Experimental investigation and kinetic analysis of ammonia addition on the laminar flame speed of toluene and α-methylnaphthalene

This study explores the effects of ammonia (NH3) on the laminar flame speed (SL) and kinetic interactions with toluene (C7H8) and alpha-methylnaphthalene (AMN), two predominant aromatic hydrocarbons in transportation fuels. Utilizing the spherical flame technique, we measured the SL of both C7H8/NH3 and AMN/NH3 mixtures at an initial temperature (Ti) of 484 K, NH3 concentrations (XNH3) up to 70%, and equivalence ratios (phi) ranging from 0.8 to 1.3 under atmospheric pressure and elevated pressures. A chemical kinetic model was developed to integrate NH3 with these hydrocarbons, based on the advanced CRECK model, and includes cross C-N reaction pathways involving amine (NH2) with C7H8, AMN, and benzene (C6H6). The model effectively replicated the experimental SL and ignition delay time data for AMN/NH3 mixtures.

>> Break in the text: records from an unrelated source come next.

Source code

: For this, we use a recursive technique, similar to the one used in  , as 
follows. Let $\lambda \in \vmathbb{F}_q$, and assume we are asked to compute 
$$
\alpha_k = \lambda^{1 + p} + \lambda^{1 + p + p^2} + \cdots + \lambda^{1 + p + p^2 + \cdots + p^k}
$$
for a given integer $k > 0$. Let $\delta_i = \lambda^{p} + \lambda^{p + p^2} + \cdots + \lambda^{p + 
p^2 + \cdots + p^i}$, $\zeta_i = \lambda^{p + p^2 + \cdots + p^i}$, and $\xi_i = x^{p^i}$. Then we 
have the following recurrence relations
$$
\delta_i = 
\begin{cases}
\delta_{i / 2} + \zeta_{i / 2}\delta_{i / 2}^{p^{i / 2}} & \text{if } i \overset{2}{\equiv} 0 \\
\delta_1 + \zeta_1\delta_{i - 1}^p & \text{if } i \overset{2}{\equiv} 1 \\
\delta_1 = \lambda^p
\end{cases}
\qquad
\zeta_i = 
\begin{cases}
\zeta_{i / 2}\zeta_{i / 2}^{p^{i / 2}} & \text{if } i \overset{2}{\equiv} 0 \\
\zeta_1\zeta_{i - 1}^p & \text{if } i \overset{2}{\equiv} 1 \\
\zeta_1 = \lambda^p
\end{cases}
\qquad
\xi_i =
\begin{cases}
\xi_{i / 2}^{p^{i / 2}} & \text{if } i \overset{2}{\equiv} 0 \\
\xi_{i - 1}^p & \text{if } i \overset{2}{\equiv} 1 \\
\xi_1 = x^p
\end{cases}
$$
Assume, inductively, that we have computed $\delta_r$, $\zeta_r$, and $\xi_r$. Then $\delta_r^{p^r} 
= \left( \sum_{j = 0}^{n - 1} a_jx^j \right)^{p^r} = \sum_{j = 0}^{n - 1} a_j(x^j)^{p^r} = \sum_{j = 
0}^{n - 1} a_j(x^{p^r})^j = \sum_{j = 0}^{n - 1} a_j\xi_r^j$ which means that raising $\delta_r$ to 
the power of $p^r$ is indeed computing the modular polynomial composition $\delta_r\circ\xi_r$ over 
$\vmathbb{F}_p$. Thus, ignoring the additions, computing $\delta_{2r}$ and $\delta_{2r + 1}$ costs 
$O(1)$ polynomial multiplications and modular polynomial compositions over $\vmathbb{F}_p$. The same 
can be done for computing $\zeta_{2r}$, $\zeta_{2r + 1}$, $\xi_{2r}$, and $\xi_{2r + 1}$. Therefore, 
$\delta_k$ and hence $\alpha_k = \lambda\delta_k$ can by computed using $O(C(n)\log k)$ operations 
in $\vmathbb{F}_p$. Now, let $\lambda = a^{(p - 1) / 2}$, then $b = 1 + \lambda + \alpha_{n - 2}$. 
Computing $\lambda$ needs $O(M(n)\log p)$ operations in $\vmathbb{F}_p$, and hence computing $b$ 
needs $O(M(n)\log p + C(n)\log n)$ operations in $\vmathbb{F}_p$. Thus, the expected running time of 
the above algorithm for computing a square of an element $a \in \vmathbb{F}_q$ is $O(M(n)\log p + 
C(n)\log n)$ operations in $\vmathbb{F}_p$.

Through sensitivity and reaction pathway analyses, the study identified critical reaction types: such as small molecule chain branching reactions (e.g., H+O2=O+OH and CO+OH=CO2+H) and H-abstraction from both the methyl and ring sides, as pivotal in influencing SL. Furthermore, the study examines the formation of NOx and soot, revealing that NH3 addition both increased the mole fraction of NO in C7H8/NH3 and AMN/NH3 mixtures, but the mole fraction of NO in C7H8/ NH3 mixture is higher than AMN/NH3 mixture, attributed to the higher HNO/NH2/N radicals in C7H8/NH3 mixture, and finally leading to the promoted effect on the reaction pathways of NO production. The addition of NH3 also inhibits soot formation by reducing the production of soot precursors and C2H2, while increasing the production of HCN and blocking the formation of larger PAHs.